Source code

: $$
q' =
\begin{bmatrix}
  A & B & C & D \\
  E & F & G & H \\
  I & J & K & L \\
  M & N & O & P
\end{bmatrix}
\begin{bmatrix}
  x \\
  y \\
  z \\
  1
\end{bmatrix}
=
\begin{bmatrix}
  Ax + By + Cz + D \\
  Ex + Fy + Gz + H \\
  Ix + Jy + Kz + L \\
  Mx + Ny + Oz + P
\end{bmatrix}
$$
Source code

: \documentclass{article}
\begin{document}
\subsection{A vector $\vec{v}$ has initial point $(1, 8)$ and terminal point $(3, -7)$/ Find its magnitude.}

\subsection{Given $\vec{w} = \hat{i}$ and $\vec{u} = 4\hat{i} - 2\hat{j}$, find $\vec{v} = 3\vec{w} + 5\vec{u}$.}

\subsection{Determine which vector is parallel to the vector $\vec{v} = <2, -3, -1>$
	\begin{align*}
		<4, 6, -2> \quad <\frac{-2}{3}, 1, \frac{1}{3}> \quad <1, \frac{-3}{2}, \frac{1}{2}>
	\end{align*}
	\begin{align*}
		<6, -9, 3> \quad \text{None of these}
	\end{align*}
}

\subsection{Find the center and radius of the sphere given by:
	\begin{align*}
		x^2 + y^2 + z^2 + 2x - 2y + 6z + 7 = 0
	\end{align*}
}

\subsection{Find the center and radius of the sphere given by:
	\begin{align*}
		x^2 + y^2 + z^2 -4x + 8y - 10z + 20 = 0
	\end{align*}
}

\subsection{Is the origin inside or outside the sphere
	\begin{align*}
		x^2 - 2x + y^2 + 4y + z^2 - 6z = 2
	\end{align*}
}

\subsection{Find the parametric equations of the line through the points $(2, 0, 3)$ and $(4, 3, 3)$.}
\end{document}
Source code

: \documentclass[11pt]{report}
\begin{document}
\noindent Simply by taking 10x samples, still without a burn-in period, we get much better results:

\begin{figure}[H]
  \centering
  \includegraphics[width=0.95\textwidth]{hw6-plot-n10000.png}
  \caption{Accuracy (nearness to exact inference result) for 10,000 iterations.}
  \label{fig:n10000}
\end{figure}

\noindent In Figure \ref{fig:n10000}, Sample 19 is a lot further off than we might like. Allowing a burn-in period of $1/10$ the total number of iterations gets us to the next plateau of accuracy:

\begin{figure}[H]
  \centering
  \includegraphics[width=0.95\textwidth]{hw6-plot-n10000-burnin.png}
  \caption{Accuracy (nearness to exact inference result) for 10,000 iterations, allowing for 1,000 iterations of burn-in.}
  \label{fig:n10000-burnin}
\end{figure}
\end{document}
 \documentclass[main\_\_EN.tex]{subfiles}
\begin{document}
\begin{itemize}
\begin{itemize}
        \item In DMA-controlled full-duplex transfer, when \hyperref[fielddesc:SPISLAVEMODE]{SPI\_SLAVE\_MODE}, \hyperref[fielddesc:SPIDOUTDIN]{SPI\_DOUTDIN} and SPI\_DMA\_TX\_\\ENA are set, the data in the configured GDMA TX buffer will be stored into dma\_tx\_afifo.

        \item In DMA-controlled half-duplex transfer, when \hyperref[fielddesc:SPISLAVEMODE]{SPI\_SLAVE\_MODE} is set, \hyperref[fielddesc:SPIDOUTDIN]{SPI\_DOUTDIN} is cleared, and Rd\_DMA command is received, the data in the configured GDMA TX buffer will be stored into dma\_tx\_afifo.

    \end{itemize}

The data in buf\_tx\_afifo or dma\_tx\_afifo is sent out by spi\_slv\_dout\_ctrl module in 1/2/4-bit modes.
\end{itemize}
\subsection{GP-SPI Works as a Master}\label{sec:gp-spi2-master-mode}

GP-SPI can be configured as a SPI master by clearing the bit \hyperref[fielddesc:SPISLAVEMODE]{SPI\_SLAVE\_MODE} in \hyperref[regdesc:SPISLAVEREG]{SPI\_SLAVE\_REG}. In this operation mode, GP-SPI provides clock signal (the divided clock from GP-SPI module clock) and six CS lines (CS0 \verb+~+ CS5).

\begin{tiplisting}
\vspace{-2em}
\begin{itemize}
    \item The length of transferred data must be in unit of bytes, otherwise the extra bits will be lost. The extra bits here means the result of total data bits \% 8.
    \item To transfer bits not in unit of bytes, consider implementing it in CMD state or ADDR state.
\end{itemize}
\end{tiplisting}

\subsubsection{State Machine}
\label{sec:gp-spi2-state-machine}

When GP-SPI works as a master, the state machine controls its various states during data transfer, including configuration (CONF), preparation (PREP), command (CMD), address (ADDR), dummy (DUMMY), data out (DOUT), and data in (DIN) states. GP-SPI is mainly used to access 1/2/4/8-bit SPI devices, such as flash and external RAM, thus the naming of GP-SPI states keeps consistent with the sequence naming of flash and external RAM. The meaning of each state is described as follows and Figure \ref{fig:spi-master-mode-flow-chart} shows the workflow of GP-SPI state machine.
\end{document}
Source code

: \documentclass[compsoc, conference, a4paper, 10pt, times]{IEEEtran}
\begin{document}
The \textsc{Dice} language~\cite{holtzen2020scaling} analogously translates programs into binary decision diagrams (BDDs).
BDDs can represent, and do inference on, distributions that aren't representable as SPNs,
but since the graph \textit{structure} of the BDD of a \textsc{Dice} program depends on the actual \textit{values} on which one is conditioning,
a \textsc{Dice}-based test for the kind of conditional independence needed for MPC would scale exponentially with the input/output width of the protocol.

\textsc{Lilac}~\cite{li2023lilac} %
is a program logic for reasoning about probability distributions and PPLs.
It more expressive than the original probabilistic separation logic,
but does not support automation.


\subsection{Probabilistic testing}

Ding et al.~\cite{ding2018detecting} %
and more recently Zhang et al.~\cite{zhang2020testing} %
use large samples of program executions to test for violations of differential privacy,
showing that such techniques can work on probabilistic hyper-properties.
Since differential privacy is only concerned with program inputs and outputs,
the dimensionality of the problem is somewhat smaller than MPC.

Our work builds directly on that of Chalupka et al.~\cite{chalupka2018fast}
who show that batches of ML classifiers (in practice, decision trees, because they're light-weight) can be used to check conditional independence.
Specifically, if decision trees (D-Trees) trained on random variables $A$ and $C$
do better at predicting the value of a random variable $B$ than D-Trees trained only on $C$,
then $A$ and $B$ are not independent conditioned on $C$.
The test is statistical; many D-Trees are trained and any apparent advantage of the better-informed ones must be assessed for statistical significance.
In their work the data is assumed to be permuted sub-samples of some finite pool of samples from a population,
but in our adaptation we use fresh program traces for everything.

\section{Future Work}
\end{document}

WORK REQUEST →
Count every line of the material above that holds the string "duplex", then state only the total.

WORKED SOLUTION →
2